A R. Seguradora contestou, arguindo a ilegitimidade da A. CC (irmã do falecido) por não ser titular do direito de indemnização e impugnando alguns dos factos alegados pelos AA., nos seguintes termos e em síntese: O veículo RB circulava à frente do FZ com velocidade inferior a 50 Km/hora, sendo que não se aproximava dos referidos veículos qualquer trânsito em sentido contrário e, por isso, o condutor do FZ iniciou a ultrapassagem ao RB depois de previamente ter accionado o pisca-pisca esquerdo e de ter verificado que à sua frente, em toda a extensão da estrada, não era visível qualquer trânsito de veículos ou peões. O FF acelerou o FZ mas não ultrapassou os 50 Km/hora. No decurso da ultrapassagem, quando o FZ rodava a par do RB surgiu repentinamente à frente do FZ o menor EE, que saiu por detrás de um muro de uma casa a correr para o meio da estrada, atravessando esta da esquerda para a direita, atento o sentido de marcha do FZ, de forma súbita e inopinada, quando o FZ já estava a menos de 20 metros dele, tendo o menor feito a travessia sem se deter à entrada da faixa de rodagem e sem verificar se se aproximava algum trânsito. O menor cortou a linha de marcha do FZ de forma brusca e inesperada, metendo-se repentinamente e a curta distância na frente do FZ, não dando tempo do respectivo condutor evitar a colisão com o mesmo. Sendo o menor incapaz, dada a sua tenra idade, a culpa do sucedido recai sobre os seus pais, por força da conjugação dos artºs 489º, 491º, 571º e 1878º todos do Código Civil. O FF era o condutor habitual do FZ e não conduzia por conta, nem em relação de subordinação com a sua mulher, não existindo qualquer relação de comitente-comissário entre ele e a sua mulher.

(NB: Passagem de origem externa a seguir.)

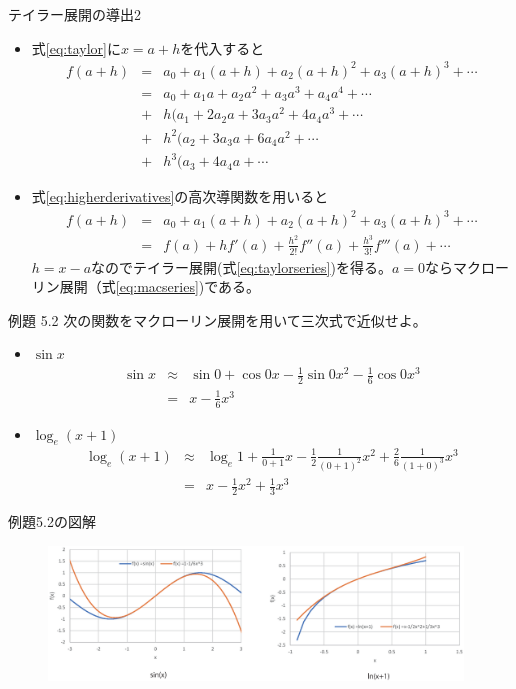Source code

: \begin{slide}{テイラー展開の導出2}
\begin{itemize}
\item 式\ref{eq:taylor}に$x=a+h$を代入すると
\begin{eqnarray}
f(a+h) &=& a_0 + a_1 (a+h) + a_2 (a+h)^2 + a_3 (a+h)^3 +  \cdots \nonumber \\
&=& a_0 + a_1 a + a_2 a^2 + a_3 a^3 + a_4 a^4 + \cdots \nonumber \\
&+& h(a_1 + 2a_2a + 3a_3a^2 + 4a_4a^3 + \cdots \nonumber \\
&+& h^2(a_2 + 3a_3a + 6a_4 a^2 + \cdots \nonumber \\
&+& h^3(a_3 + 4a_4a + \cdots \nonumber 
\end{eqnarray}
\item 式\ref{eq:higherderivatives}の高次導関数を用いると
\begin{eqnarray}
f(a+h) &=& a_0 + a_1 (a+h) + a_2 (a+h)^2 + a_3 (a+h)^3 +  \cdots \nonumber \\
&=& f(a) +  hf'(a) + \frac{h^2}{2!}f''(a) + \frac{h^3}{3!}f'''(a) + \cdots  \nonumber
\end{eqnarray}
$h=x-a$なのでテイラー展開(式\ref{eq:taylorseries})を得る。$a=0$ならマクローリン展開（式\ref{eq:macseries})である。
\end{itemize}  
\end{slide}
\begin{slide}{例題 5.2}
次の関数をマクローリン展開を用いて三次式で近似せよ。
\begin{itemize}
\item $\sin{x}$ 
\begin{eqnarray}
\sin{x} &\approx& \sin{0}  + \cos{0}x -\frac{1}{2}\sin{0}x^2- \frac{1}{6}\cos{0}x^3 \nonumber  \\
&=& x - \frac{1}{6}x^3 
\end{eqnarray}
\item $\log_e{(x+1)}$
\begin{eqnarray}
\log_e{(x+1)} &\approx& \log_e{1} + \frac{1}{0+1} x - \frac{1}{2}\frac{1}{(0+1)^2} x^2 +\frac{2}{6} \frac{1}{(1+0)^3} x^3 \nonumber \\
&=& x - \frac{1}{2}x^2 + \frac{1}{3}x^3\nonumber 
\end{eqnarray}
\end{itemize}
\end{slide}
\begin{slide}{例題5.2の図解}
\begin{figure}[h]
\includegraphics[width=11cm]{calculus9/macapx.eps}
\end{figure}
\end{slide}
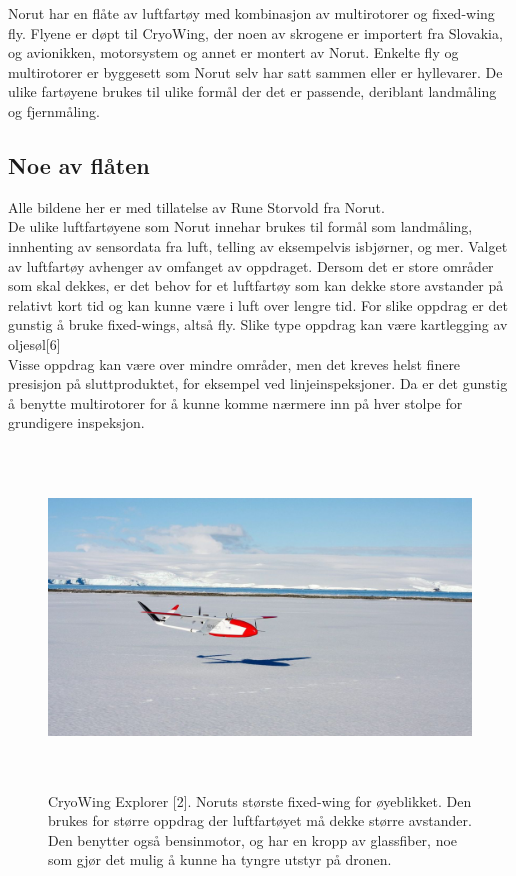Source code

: \documentclass[12pt, a4paper]{article}
\begin{document}
Norut har en flåte av luftfartøy med kombinasjon av multirotorer og fixed-wing fly. Flyene er døpt til CryoWing, der noen av skrogene er importert fra Slovakia, og avionikken, motorsystem og annet er montert av Norut. Enkelte fly og multirotorer er byggesett som Norut selv har satt sammen eller er hyllevarer. De ulike fartøyene brukes til ulike formål der det er passende, deriblant landmåling og fjernmåling.\\
\newpage

\subsection{Noe av flåten}
Alle bildene her er med tillatelse av Rune Storvold fra Norut. \\ 
De ulike luftfartøyene som Norut innehar brukes til formål som landmåling, innhenting av sensordata fra luft, telling av eksempelvis isbjørner, og mer. Valget av luftfartøy avhenger av omfanget av oppdraget. Dersom det er store områder som skal dekkes, er det behov for et luftfartøy som kan dekke store avstander på relativt kort tid og kan kunne være i luft over lengre tid. For slike oppdrag er det gunstig å bruke fixed-wings, altså fly. Slike type oppdrag kan være kartlegging av oljesøl[6] \\
Visse oppdrag kan være over mindre områder, men det kreves helst finere presisjon på sluttproduktet, for eksempel ved linjeinspeksjoner. Da er det gunstig å benytte multirotorer for å kunne komme nærmere inn på hver stolpe for grundigere inspeksjon. 

\begin{figure}[hpbt]
	\centering
	\includegraphics[width=.6\textwidth, height=9cm]{bilder/CryoWing_Explorer.jpeg}
	\caption[CryoWing Explorer]{CryoWing Explorer [2]. Noruts største fixed-wing for øyeblikket. Den brukes for større oppdrag der luftfartøyet må dekke større avstander. Den benytter også bensinmotor, og har en kropp av glassfiber, noe som gjør det mulig å kunne ha tyngre utstyr på dronen.}
\end{figure}
\end{document}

Conclui, pugnando pela improcedência da acção e pela sua absolvição do pedido.

O processo seguiu os seus regulares termos posteriores, tendo-se proferido o despacho saneador, onde se julgou a A. CC parte ilegítima, após o que se fixaram os factos assentes e se organizou a base instrutória, se realizou a audiência de discussão e julgamento, se respondeu à base instrutória e se proferiu a sentença.

Nesta julgou-se a acção totalmente improcedente e, em consequência, absolveu-se a R. Seguradora do pedido.

1-2- Não se conformando com esta decisão, dela recorreram os AA. de apelação para o Tribunal da Relação de Évora, tendo-se aí julgado parcialmente procedente o recurso interposto pelos AA. AA e mulher BB e, em consequência, revogou-se a sentença recorrida, decidindo-se: a) fixar a percentagem de culpabilidade na produção do acidente dos autos em 40% (quarenta por cento) para o condutor do veículo FZ e em 60% (sessenta por cento) para a vítima EE (rectificação efectuada pelo acórdão de 11-8-2014).

b) - condenar a R. DD, S.A. a pagar aos AA. a quantia de € 32 000 (trinta e dois mil euros), como indemnização pela perda do direito à vida de seu filho menor EE, e ainda a pagar a cada um dos AA. a quantia de € 12 000 (doze mil euros), como compensação pelos danos não patrimoniais por eles sofridos em resultado da morte de seu filho menor, acrescidas dos correspondentes juros de mora vencidos e vincendos, calculados à taxa legal de 4% desde a data da citação até integral e efectivo pagamento. 1-3- Irresignada com este acórdão, dele recorreu a R. Seguradora para este Supremo Tribunal, recurso que foi admitido como revista e com efeito devolutivo.

A recorrente alegou, tendo das suas alegações retirado as seguintes conclusões: 1ª- Ao contrário do douto entendimento resultante do Acórdão recorrido, a culpa do acidente dos autos foi exclusiva da infeliz vítima, tendo sido a sua conduta que causou o acidente, 2ª- O acidente foi exclusivamente causado pelo menor, que se meteu na frente do Audi (veículo seguro na Recorrente) de forma completamente inesperada, não se podendo exigir que alguém pudesse prever aquela situação.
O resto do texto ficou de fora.